◆ WHAT IS NEEDED:
Repeat all the data exactly, and where a record holds a picture, leave that picture out.

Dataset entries

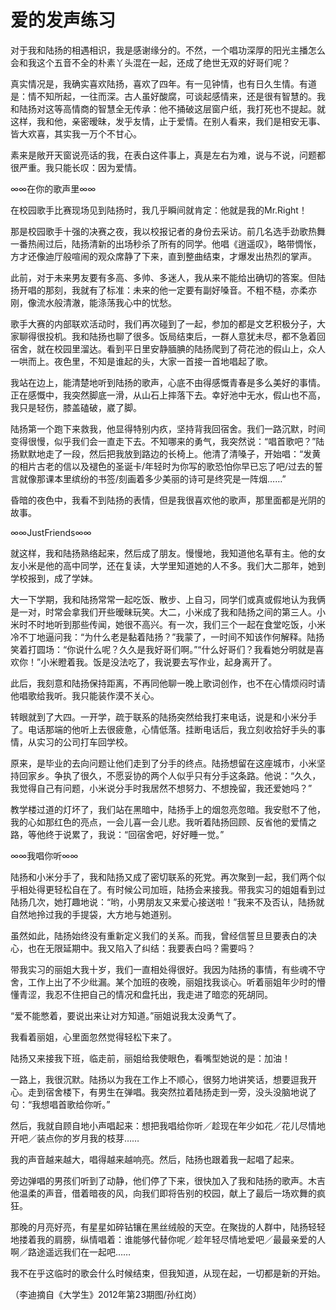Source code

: # 爱的发声练习

对于我和陆扬的相遇相识，我是感谢缘分的。不然，一个唱功深厚的阳光主播怎么会和我这个五音不全的朴素丫头混在一起，还成了绝世无双的好哥们呢？

真实情况是，我确实喜欢陆扬，喜欢了四年。有一见钟情，也有日久生情。有道是：情不知所起，一往而深。古人虽好酸腐，可谈起感情来，还是很有智慧的。我和陆扬对这等高情商的智慧全无传承：他不捅破这层窗户纸，我打死也不提起。就这样，我和他，亲密暧昧，发乎友情，止于爱情。在别人看来，我们是相安无事、皆大欢喜，其实我一万个不甘心。

素来是敞开天窗说亮话的我，在表白这件事上，真是左右为难，说与不说，问题都很严重。我只能长叹：因为爱情。

∞∞在你的歌声里∞∞

在校园歌手比赛现场见到陆扬时，我几乎瞬间就肯定：他就是我的Mr.Right！

那是校园歌手十强的决赛之夜，我以校报记者的身份去采访。前几名选手劲歌热舞一番热闹过后，陆扬清新的出场秒杀了所有的同学。他唱《逍遥叹》，略带惆怅，方才还像迪厅般喧闹的观众席静了下来，直到整曲结束，才爆发出热烈的掌声。

此前，对于未来男友要有多高、多帅、多迷人，我从来不能给出确切的答案。但陆扬开唱的那刻，我就有了标准：未来的他一定要有副好嗓音。不粗不糙，亦柔亦刚，像流水般清澈，能涤荡我心中的忧愁。

歌手大赛的内部联欢活动时，我们再次碰到了一起，参加的都是文艺积极分子，大家聊得很投机。我和陆扬也聊了很多。饭局结束后，一群人意犹未尽，都不急着回宿舍，就在校园里溜达。看到平日里安静腼腆的陆扬爬到了荷花池的假山上，众人一哄而上。夜色里，不知是谁起的头，大家一首接一首地唱起了歌。

我站在边上，能清楚地听到陆扬的歌声，心底不由得感慨青春是多么美好的事情。正在感慨中，我突然脚底一滑，从山石上摔落下去。幸好池中无水，假山也不高，我只是轻伤，膝盖磕破，崴了脚。

陆扬第一个跑下来救我，他显得特别内疚，坚持背我回宿舍。我们一路沉默，时间变得很慢，似乎我们会一直走下去。不知哪来的勇气，我突然说：“唱首歌吧？”陆扬默默地走了一段，然后把我放到路边的长椅上。他清了清嗓子，开始唱：“发黄的相片古老的信以及褪色的圣诞卡/年轻时为你写的歌恐怕你早已忘了吧/过去的誓言就像那课本里缤纷的书签/刻画着多少美丽的诗可是终究是一阵烟……”

昏暗的夜色中，我看不到陆扬的表情，但是我很喜欢他的歌声，那里面都是光阴的故事。

∞∞JustFriends∞∞

就这样，我和陆扬熟络起来，然后成了朋友。慢慢地，我知道他名草有主。他的女友小米是他的高中同学，还在复读，大学里知道她的人不多。我们大二那年，她到学校报到，成了学妹。

大一下学期，我和陆扬常常一起吃饭、散步、上自习，同学们或真或假地认为我俩是一对，时常会拿我们开些暧昧玩笑。大二，小米成了我和陆扬之间的第三人。小米时不时地听到那些传闻，她很不高兴。有一次，我们三个一起在食堂吃饭，小米冷不丁地逼问我：“为什么老是黏着陆扬？”我蒙了，一时间不知该作何解释。陆扬笑着打圆场：“你说什么呢？久久是我好哥们啊。”“什么好哥们？我看她分明就是喜欢你！”小米瞪着我。饭是没法吃了，我说要去写作业，起身离开了。

此后，我刻意和陆扬保持距离，不再同他聊一晚上歌词创作，也不在心情烦闷时请他唱歌给我听。我只能装作漠不关心。

转眼就到了大四。一开学，疏于联系的陆扬突然给我打来电话，说是和小米分手了。电话那端的他听上去很疲惫，心情低落。挂断电话后，我立刻收拾好手头的事情，从实习的公司打车回学校。

原来，是毕业的去向问题让他们走到了分手的终点。陆扬想留在这座城市，小米坚持回家乡。争执了很久，不愿妥协的两个人似乎只有分手这条路。他说：“久久，我觉得自己有问题，小米说分手时我居然不想努力、不想挽留，我还爱她吗？”

教学楼过道的灯坏了，我们站在黑暗中，陆扬手上的烟忽亮忽暗。我安慰不了他，我的心如那红色的亮点，一会儿喜一会儿悲。我听着陆扬回顾、反省他的爱情之路，等他终于说累了，我说：“回宿舍吧，好好睡一觉。”

∞∞我唱你听∞∞

陆扬和小米分手了，我和陆扬又成了密切联系的死党。再次聚到一起，我们两个似乎相处得更轻松自在了。有时候公司加班，陆扬会来接我。带我实习的姐姐看到过陆扬几次，她打趣地说：“哟，小男朋友又来爱心接送啦！”我来不及否认，陆扬就自然地拎过我的手提袋，大方地与她道别。

虽然如此，陆扬始终没有重新定义我们的关系。而我，曾经信誓旦旦要表白的决心，也在无限延期中。我又陷入了纠结：我要表白吗？需要吗？

带我实习的丽姐大我十岁，我们一直相处得很好。我因为陆扬的事情，有些魂不守舍，工作上出了不少纰漏。某个加班的夜晚，丽姐找我谈心。听着丽姐年少时的懵懂青涩，我忍不住把自己的情况和盘托出，我走进了暗恋的死胡同。

“爱不能憋着，要说出来让对方知道。”丽姐说我太没勇气了。

我看着丽姐，心里面忽然觉得轻松下来了。

陆扬又来接我下班，临走前，丽姐给我使眼色，看嘴型她说的是：加油！

一路上，我很沉默。陆扬以为我在工作上不顺心，很努力地讲笑话，想要逗我开心。走到宿舍楼下，有男生在弹唱。我突然拉着陆扬走到一旁，没头没脑地说了句：“我想唱首歌给你听。”

然后，我就自顾自地小声唱起来：想把我唱给你听／趁现在年少如花／花儿尽情地开吧／装点你的岁月我的枝芽……

我的声音越来越大，唱得越来越响亮。然后，陆扬也跟着我一起唱了起来。

旁边弹唱的男孩们听到了动静，他们停了下来，很快加入了我和陆扬的歌声。木吉他温柔的声音，借着暗夜的风，向我们即将告别的校园，献上了最后一场欢舞的疯狂。

那晚的月亮好亮，有星星如碎钻镶在黑丝绒般的天空。在聚拢的人群中，陆扬轻轻地搂着我的肩膀，纵情唱着：谁能够代替你呢／趁年轻尽情地爱吧／最最亲爱的人啊／路途遥远我们在一起吧……

我不在乎这临时的歌会什么时候结束，但我知道，从现在起，一切都是新的开始。

（李迪摘自《大学生》2012年第23期图/孙红岗）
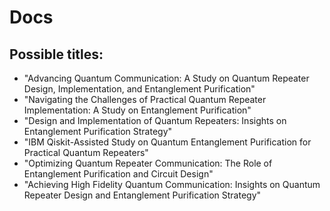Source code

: # Docs

## Possible titles:
* "Advancing Quantum Communication: A Study on Quantum Repeater Design, Implementation, and Entanglement Purification"
* "Navigating the Challenges of Practical Quantum Repeater Implementation: A Study on Entanglement Purification"
* "Design and Implementation of Quantum Repeaters: Insights on Entanglement Purification Strategy"
* "IBM Qiskit-Assisted Study on Quantum Entanglement Purification for Practical Quantum Repeaters"
* "Optimizing Quantum Repeater Communication: The Role of Entanglement Purification and Circuit Design"
* "Achieving High Fidelity Quantum Communication: Insights on Quantum Repeater Design and Entanglement Purification Strategy"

◆ FINAL ANSWER:
Source code

: # 爱的发声练习

对于我和陆扬的相遇相识，我是感谢缘分的。不然，一个唱功深厚的阳光主播怎么会和我这个五音不全的朴素丫头混在一起，还成了绝世无双的好哥们呢？

真实情况是，我确实喜欢陆扬，喜欢了四年。有一见钟情，也有日久生情。有道是：情不知所起，一往而深。古人虽好酸腐，可谈起感情来，还是很有智慧的。我和陆扬对这等高情商的智慧全无传承：他不捅破这层窗户纸，我打死也不提起。就这样，我和他，亲密暧昧，发乎友情，止于爱情。在别人看来，我们是相安无事、皆大欢喜，其实我一万个不甘心。

素来是敞开天窗说亮话的我，在表白这件事上，真是左右为难，说与不说，问题都很严重。我只能长叹：因为爱情。

∞∞在你的歌声里∞∞

在校园歌手比赛现场见到陆扬时，我几乎瞬间就肯定：他就是我的Mr.Right！

那是校园歌手十强的决赛之夜，我以校报记者的身份去采访。前几名选手劲歌热舞一番热闹过后，陆扬清新的出场秒杀了所有的同学。他唱《逍遥叹》，略带惆怅，方才还像迪厅般喧闹的观众席静了下来，直到整曲结束，才爆发出热烈的掌声。

此前，对于未来男友要有多高、多帅、多迷人，我从来不能给出确切的答案。但陆扬开唱的那刻，我就有了标准：未来的他一定要有副好嗓音。不粗不糙，亦柔亦刚，像流水般清澈，能涤荡我心中的忧愁。

歌手大赛的内部联欢活动时，我们再次碰到了一起，参加的都是文艺积极分子，大家聊得很投机。我和陆扬也聊了很多。饭局结束后，一群人意犹未尽，都不急着回宿舍，就在校园里溜达。看到平日里安静腼腆的陆扬爬到了荷花池的假山上，众人一哄而上。夜色里，不知是谁起的头，大家一首接一首地唱起了歌。

我站在边上，能清楚地听到陆扬的歌声，心底不由得感慨青春是多么美好的事情。正在感慨中，我突然脚底一滑，从山石上摔落下去。幸好池中无水，假山也不高，我只是轻伤，膝盖磕破，崴了脚。

陆扬第一个跑下来救我，他显得特别内疚，坚持背我回宿舍。我们一路沉默，时间变得很慢，似乎我们会一直走下去。不知哪来的勇气，我突然说：“唱首歌吧？”陆扬默默地走了一段，然后把我放到路边的长椅上。他清了清嗓子，开始唱：“发黄的相片古老的信以及褪色的圣诞卡/年轻时为你写的歌恐怕你早已忘了吧/过去的誓言就像那课本里缤纷的书签/刻画着多少美丽的诗可是终究是一阵烟……”

昏暗的夜色中，我看不到陆扬的表情，但是我很喜欢他的歌声，那里面都是光阴的故事。

∞∞JustFriends∞∞

就这样，我和陆扬熟络起来，然后成了朋友。慢慢地，我知道他名草有主。他的女友小米是他的高中同学，还在复读，大学里知道她的人不多。我们大二那年，她到学校报到，成了学妹。

大一下学期，我和陆扬常常一起吃饭、散步、上自习，同学们或真或假地认为我俩是一对，时常会拿我们开些暧昧玩笑。大二，小米成了我和陆扬之间的第三人。小米时不时地听到那些传闻，她很不高兴。有一次，我们三个一起在食堂吃饭，小米冷不丁地逼问我：“为什么老是黏着陆扬？”我蒙了，一时间不知该作何解释。陆扬笑着打圆场：“你说什么呢？久久是我好哥们啊。”“什么好哥们？我看她分明就是喜欢你！”小米瞪着我。饭是没法吃了，我说要去写作业，起身离开了。

此后，我刻意和陆扬保持距离，不再同他聊一晚上歌词创作，也不在心情烦闷时请他唱歌给我听。我只能装作漠不关心。

转眼就到了大四。一开学，疏于联系的陆扬突然给我打来电话，说是和小米分手了。电话那端的他听上去很疲惫，心情低落。挂断电话后，我立刻收拾好手头的事情，从实习的公司打车回学校。

原来，是毕业的去向问题让他们走到了分手的终点。陆扬想留在这座城市，小米坚持回家乡。争执了很久，不愿妥协的两个人似乎只有分手这条路。他说：“久久，我觉得自己有问题，小米说分手时我居然不想努力、不想挽留，我还爱她吗？”

教学楼过道的灯坏了，我们站在黑暗中，陆扬手上的烟忽亮忽暗。我安慰不了他，我的心如那红色的亮点，一会儿喜一会儿悲。我听着陆扬回顾、反省他的爱情之路，等他终于说累了，我说：“回宿舍吧，好好睡一觉。”

∞∞我唱你听∞∞

陆扬和小米分手了，我和陆扬又成了密切联系的死党。再次聚到一起，我们两个似乎相处得更轻松自在了。有时候公司加班，陆扬会来接我。带我实习的姐姐看到过陆扬几次，她打趣地说：“哟，小男朋友又来爱心接送啦！”我来不及否认，陆扬就自然地拎过我的手提袋，大方地与她道别。

虽然如此，陆扬始终没有重新定义我们的关系。而我，曾经信誓旦旦要表白的决心，也在无限延期中。我又陷入了纠结：我要表白吗？需要吗？

带我实习的丽姐大我十岁，我们一直相处得很好。我因为陆扬的事情，有些魂不守舍，工作上出了不少纰漏。某个加班的夜晚，丽姐找我谈心。听着丽姐年少时的懵懂青涩，我忍不住把自己的情况和盘托出，我走进了暗恋的死胡同。

“爱不能憋着，要说出来让对方知道。”丽姐说我太没勇气了。

我看着丽姐，心里面忽然觉得轻松下来了。

陆扬又来接我下班，临走前，丽姐给我使眼色，看嘴型她说的是：加油！

一路上，我很沉默。陆扬以为我在工作上不顺心，很努力地讲笑话，想要逗我开心。走到宿舍楼下，有男生在弹唱。我突然拉着陆扬走到一旁，没头没脑地说了句：“我想唱首歌给你听。”

然后，我就自顾自地小声唱起来：想把我唱给你听／趁现在年少如花／花儿尽情地开吧／装点你的岁月我的枝芽……

我的声音越来越大，唱得越来越响亮。然后，陆扬也跟着我一起唱了起来。

旁边弹唱的男孩们听到了动静，他们停了下来，很快加入了我和陆扬的歌声。木吉他温柔的声音，借着暗夜的风，向我们即将告别的校园，献上了最后一场欢舞的疯狂。

那晚的月亮好亮，有星星如碎钻镶在黑丝绒般的天空。在聚拢的人群中，陆扬轻轻地搂着我的肩膀，纵情唱着：谁能够代替你呢／趁年轻尽情地爱吧／最最亲爱的人啊／路途遥远我们在一起吧……

我不在乎这临时的歌会什么时候结束，但我知道，从现在起，一切都是新的开始。

（李迪摘自《大学生》2012年第23期图/孙红岗）
Source code

: # Docs

## Possible titles:
* "Advancing Quantum Communication: A Study on Quantum Repeater Design, Implementation, and Entanglement Purification"
* "Navigating the Challenges of Practical Quantum Repeater Implementation: A Study on Entanglement Purification"
* "Design and Implementation of Quantum Repeaters: Insights on Entanglement Purification Strategy"
* "IBM Qiskit-Assisted Study on Quantum Entanglement Purification for Practical Quantum Repeaters"
* "Optimizing Quantum Repeater Communication: The Role of Entanglement Purification and Circuit Design"
* "Achieving High Fidelity Quantum Communication: Insights on Quantum Repeater Design and Entanglement Purification Strategy"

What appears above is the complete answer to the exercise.